There were previous attempts to monetize own attention-time by sharing the ad income between content providers and victims themselves, but it never worked because the opt-in/on-boarding was complex, and payments were expensive in the absence of efficient micropayment systems.

The willing bot network technology, where it is technically impossible to remotely distinguish human attention from automata, may turn the whole Internet business/influence/big data model upside down.

Instead on wasting money on anti-virus software and ad blockers, people could monetize their own internet/mobile connections by intentionally installing bots/AI and auctioning for getting hit by ads, or tweeting support (with premiums for using verified real names.) The money is unlikely to come from those paying for ads (as they would avoid ad networks that participate in this,) but it may come from competition, commercial or political. Such adversaries would pay to create misleading data - interest in product, support for ideology, candidate, etc.

We are already seeing willing manual 'bots', party zealots, who intensely promote politics, issues and candidates, often for direct remuneration. It seems we're close to the moment where AI, network technologies and payment systems will enable presently passive targets to participate in the ad/big data/campaign economy.

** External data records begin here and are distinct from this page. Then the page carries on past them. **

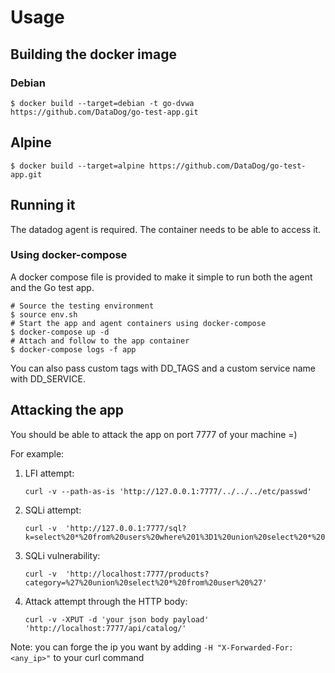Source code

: # Usage

## Building the docker image

### Debian

```console
$ docker build --target=debian -t go-dvwa https://github.com/DataDog/go-test-app.git
```

## Alpine

```console
$ docker build --target=alpine https://github.com/DataDog/go-test-app.git
```

## Running it

The datadog agent is required. The container needs to be able to access it.

### Using docker-compose

A docker compose file is provided to make it simple to run both the agent and
the Go test app.

```console
# Source the testing environment
$ source env.sh
# Start the app and agent containers using docker-compose
$ docker-compose up -d
# Attach and follow to the app container
$ docker-compose logs -f app
```

You can also pass custom tags with DD_TAGS and a custom service name with
DD_SERVICE.

## Attacking the app

You should be able to attack the app on port 7777 of your machine =)

For example:

1. LFI attempt:
   ```console
   curl -v --path-as-is 'http://127.0.0.1:7777/../../../etc/passwd'
   ```

2. SQLi attempt:
   ```console
   curl -v  'http://127.0.0.1:7777/sql?k=select%20*%20from%20users%20where%201%3D1%20union%20select%20*%20from%20cb'
   ```

3. SQLi vulnerability:
   ```console
   curl -v  'http://localhost:7777/products?category=%27%20union%20select%20*%20from%20user%20%27'
   ```

3. Attack attempt through the HTTP body:
   ```console
   curl -v -XPUT -d 'your json body payload' 'http://localhost:7777/api/catalog/'
   ```

Note: you can forge the ip you want by adding `-H "X-Forwarded-For: <any_ip>"` to your curl command
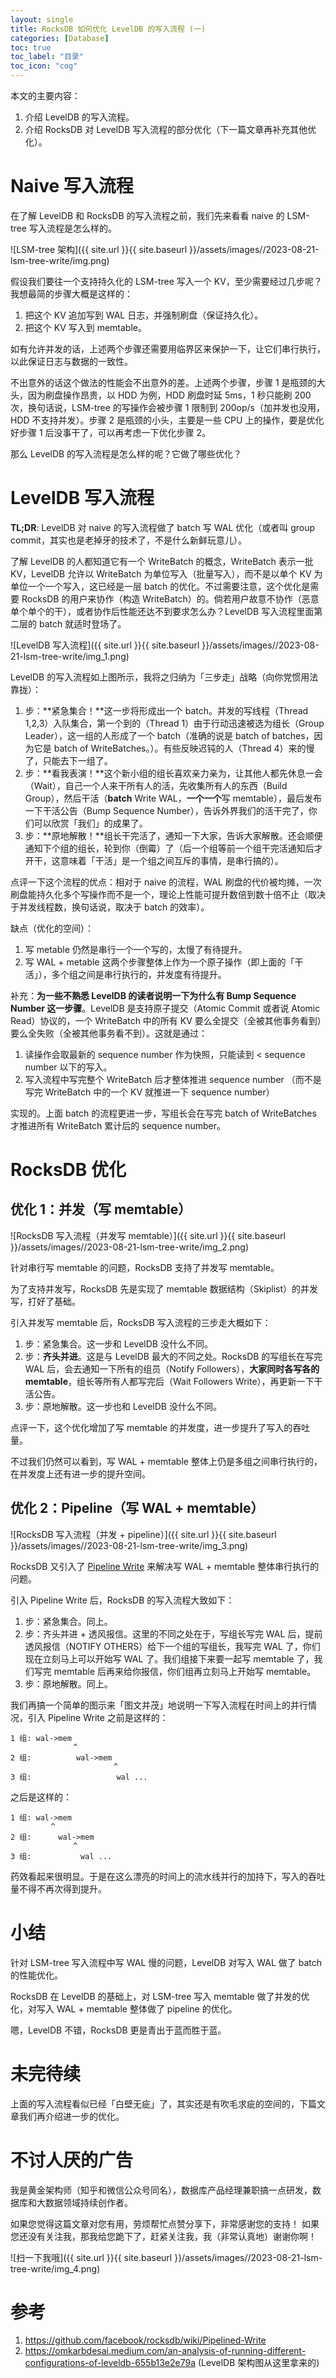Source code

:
 ```yaml
---
layout: single 
title: RocksDB 如何优化 LevelDB 的写入流程 (一)
categories: [Database]
toc: true
toc_label: "目录"
toc_icon: "cog"
---
```


本文的主要内容：
1. 介绍 LevelDB 的写入流程。
2. 介绍 RocksDB 对 LevelDB 写入流程的部分优化（下一篇文章再补充其他优化）。

# Naive 写入流程
在了解 LevelDB 和 RocksDB 的写入流程之前，我们先来看看 naive 的 LSM-tree 写入流程是怎么样的。

![LSM-tree 架构]({{ site.url }}{{ site.baseurl }}/assets/images//2023-08-21-lsm-tree-write/img.png)

假设我们要往一个支持持久化的 LSM-tree 写入一个 KV，至少需要经过几步呢？我想最简的步骤大概是这样的：
1. 把这个 KV 追加写到 WAL 日志，并强制刷盘（保证持久化）。
2. 把这个 KV 写入到 memtable。

如有允许并发的话，上述两个步骤还需要用临界区来保护一下，让它们串行执行，以此保证日志与数据的一致性。

不出意外的话这个做法的性能会不出意外的差。上述两个步骤，步骤 1 是瓶颈的大头，因为刷盘操作昂贵，以 HDD 为例，HDD 刷盘时延 5ms，1 秒只能刷 200 次，换句话说，LSM-tree 的写操作会被步骤 1 限制到 200op/s（加并发也没用，HDD 不支持并发）。步骤 2 是瓶颈的小头，主要是一些 CPU 上的操作，要是优化好步骤 1 后没事干了，可以再考虑一下优化步骤 2。

那么 LevelDB 的写入流程是怎么样的呢？它做了哪些优化？

# LevelDB 写入流程
**TL;DR**: LevelDB 对 naive 的写入流程做了 batch 写 WAL 优化（或者叫 group commit，其实也是老掉牙的技术了，不是什么新鲜玩意儿）。

了解 LevelDB 的人都知道它有一个 WriteBatch 的概念，WriteBatch 表示一批 KV，LevelDB 允许以 WriteBatch 为单位写入（批量写入），而不是以单个 KV 为单位一个一个写入，这已经是一层 batch 的优化。不过需要注意，这个优化是需要 RocksDB 的用户来协作（构造 WriteBatch）的。倘若用户故意不协作（恶意单个单个的干），或者协作后性能还达不到要求怎么办？LevelDB 写入流程里面第二层的 batch 就适时登场了。

![LevelDB 写入流程]({{ site.url }}{{ site.baseurl }}/assets/images//2023-08-21-lsm-tree-write/img_1.png)

LevelDB 的写入流程如上图所示，我将之归纳为「三步走」战略（向你党惯用法靠拢）：
1. 步：**紧急集合！**这一步将形成出一个 batch。并发的写线程（Thread 1,2,3）入队集合，第一个到的（Thread 1）由于行动迅速被选为组长（Group Leader），这一组的人形成了一个 batch（准确的说是 batch of batches，因为它是 batch of WriteBatches。）。有些反映迟钝的人（Thread 4）来的慢了，只能去下一组了。
2. 步：**看我表演！**这个新小组的组长喜欢亲力亲为，让其他人都先休息一会（Wait），自己一个人来干所有人的活，先收集所有人的东西（Build Group），然后干活（**batch** Write WAL，**一个一个**写 memtable），最后发布一下干活公告（Bump Sequence Number），告诉外界我们的活干完了，你们可以欣赏「我们」的成果了。
3. 步：**原地解散！**组长干完活了，通知一下大家，告诉大家解散。还会顺便通知下个组的组长，轮到你（倒霉）了（后一个组等前一个组干完活通知后才开干，这意味着「干活」是一个组之间互斥的事情，是串行搞的）。

点评一下这个流程的优点：相对于 naive 的流程，WAL 刷盘的代价被均摊，一次刷盘能持久化多个写操作而不是一个，理论上性能可提升数倍到数十倍不止（取决于并发线程数，换句话说，取决于 batch 的效率）。

缺点（优化的空间）：
1. 写 metable 仍然是串行一个一个写的，太慢了有待提升。
2. 写 WAL + metable 这两个步骤整体上作为一个原子操作（即上面的「干活」），多个组之间是串行执行的，并发度有待提升。

补充：**为一些不熟悉 LevelDB 的读者说明一下为什么有 Bump Sequence Number 这一步骤**。LevelDB 是支持原子提交（Atomic Commit 或者说 Atomic Read）协议的，一个 WriteBatch 中的所有 KV 要么全提交（全被其他事务看到）要么全失败（全被其他事务看不到）。这就是通过：
1. 读操作会取最新的 sequence number 作为快照，只能读到 < sequence number 以下的写入。
2. 写入流程中写完整个 WriteBatch 后才整体推进 sequence number （而不是写完 WriteBatch 中的一个 KV 就推进一下 sequence number）

实现的。上面 batch 的流程更进一步，写组长会在写完 batch of WriteBatches 才推进所有 WriteBatch 累计后的 sequence number。

# RocksDB 优化

## 优化 1：并发（写 memtable）

![RocksDB 写入流程（并发写 memtable）]({{ site.url }}{{ site.baseurl }}/assets/images//2023-08-21-lsm-tree-write/img_2.png)

针对串行写 memtable 的问题，RocksDB 支持了并发写 memtable。

为了支持并发写，RocksDB 先是实现了 memtable 数据结构（Skiplist）的并发写，打好了基础。

引入并发写 memtable 后，RocksDB 写入流程的三步走大概如下：
1. 步：紧急集合。这一步和 LevelDB 没什么不同。
2. 步：**齐头并进**。这是与 LevelDB 最大的不同之处。RocksDB 的写组长在写完 WAL 后，会去通知一下所有的组员（Notify Followers），**大家同时各写各的 memtable**，组长等所有人都写完后（Wait Followers Write），再更新一下干活公告。
3. 步：原地解散。这一步也和 LevelDB 没什么不同。

点评一下，这个优化增加了写 memtable 的并发度，进一步提升了写入的吞吐量。

不过我们仍然可以看到，写 WAL + memtable 整体上仍是多组之间串行执行的，在并发度上还有进一步的提升空间。

## 优化 2：Pipeline（写 WAL + memtable）
![RocksDB 写入流程（并发 + pipeline）]({{ site.url }}{{ site.baseurl }}/assets/images//2023-08-21-lsm-tree-write/img_3.png)


RocksDB 又引入了 [Pipeline Write](https://github.com/facebook/rocksdb/wiki/Pipelined-Write) 来解决写 WAL + memtable 整体串行执行的问题。

引入 Pipeline Write 后，RocksDB 的写入流程大致如下：
1. 步：紧急集合。同上。
2. 步：齐头并进 + 透风报信。这里的不同之处在于，写组长写完 WAL 后，提前透风报信（NOTIFY OTHERS）给下一个组的写组长，我写完 WAL 了，你们现在立刻马上可以开始写 WAL 了。我们组接下来要一起写 memtable 了，我们写完 memtable 后再来给你报信，你们组再立刻马上开始写 memtable。
3. 步：原地解散。同上。

我们再搞一个简单的图示来「图文并茂」地说明一下写入流程在时间上的并行情况，引入 Pipeline Write 之前是这样的：

```
1 组: wal->mem
              ^                              
2 组:          wal->mem
                       ^
3 组:                   wal ...
```
之后是这样的：
```
1 组: wal->mem
         ^                              
2 组:      wal->mem
              ^
3 组:           wal ...   
```
药效看起来很明显。于是在这么漂亮的时间上的流水线并行的加持下，写入的吞吐量不得不再次得到提升。

# 小结
针对 LSM-tree 写入流程中写 WAL 慢的问题，LevelDB 对写入 WAL 做了 batch 的性能优化。

RocksDB 在 LevelDB 的基础上，对 LSM-tree 写入 memtable 做了并发的优化，对写入 WAL + memtable 整体做了 pipeline 的优化。

嗯，LevelDB 不错，RocksDB 更是青出于蓝而胜于蓝。

# 未完待续
上面的写入流程看似已经「白壁无疵」了，其实还是有吹毛求疵的空间的，下篇文章我们再介绍进一步的优化。

# 不讨人厌的广告
我是黄金架构师（知乎和微信公众号同名），数据库产品经理兼职搞一点研发，数据库和大数据领域持续创作者。

如果您觉得这篇文章对您有用，劳烦帮忙点赞分享下，非常感谢您的支持！
如果您还没有关注我，那我给您跪下了，赶紧关注我，我（非常认真地）谢谢你啊！

![扫一下我哦]({{ site.url }}{{ site.baseurl }}/assets/images//2023-08-21-lsm-tree-write/img_4.png)

# 参考
1. https://github.com/facebook/rocksdb/wiki/Pipelined-Write
3. https://omkarbdesai.medium.com/an-analysis-of-running-different-configurations-of-leveldb-655b13e2e79a (LevelDB 架构图从这里拿来的)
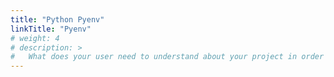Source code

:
 ```yaml
---
title: "Python Pyenv"
linkTitle: "Pyenv"
# weight: 4
# description: >
#   What does your user need to understand about your project in order to use it - or potentially contribute to it? 
---
```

While it may sound preposterous today that people will massively rent out their (real or fake) Facebook/Twitter/LinkedIn credentials, to be used from their own home/mobile devices, impossible to distinguish from the 'genuine' use, some will. It is a small step from being cool with no privacy to outright renting out one's persona (if you have any doubts, check out the booming business of live porn sites - in 1990s we had one JenniCam, now there are tens of thousands, and there is one in your block.)

The questions are: what is the critical mass to kill the concept of online presence, and how long it will take. The rest are technical problems, and those get solved. The Internet may, once again, route around the damage.


On 12/22/16, 5:12, nettime's failing bot net wrote:

[looks like the most promising digital business model in years.]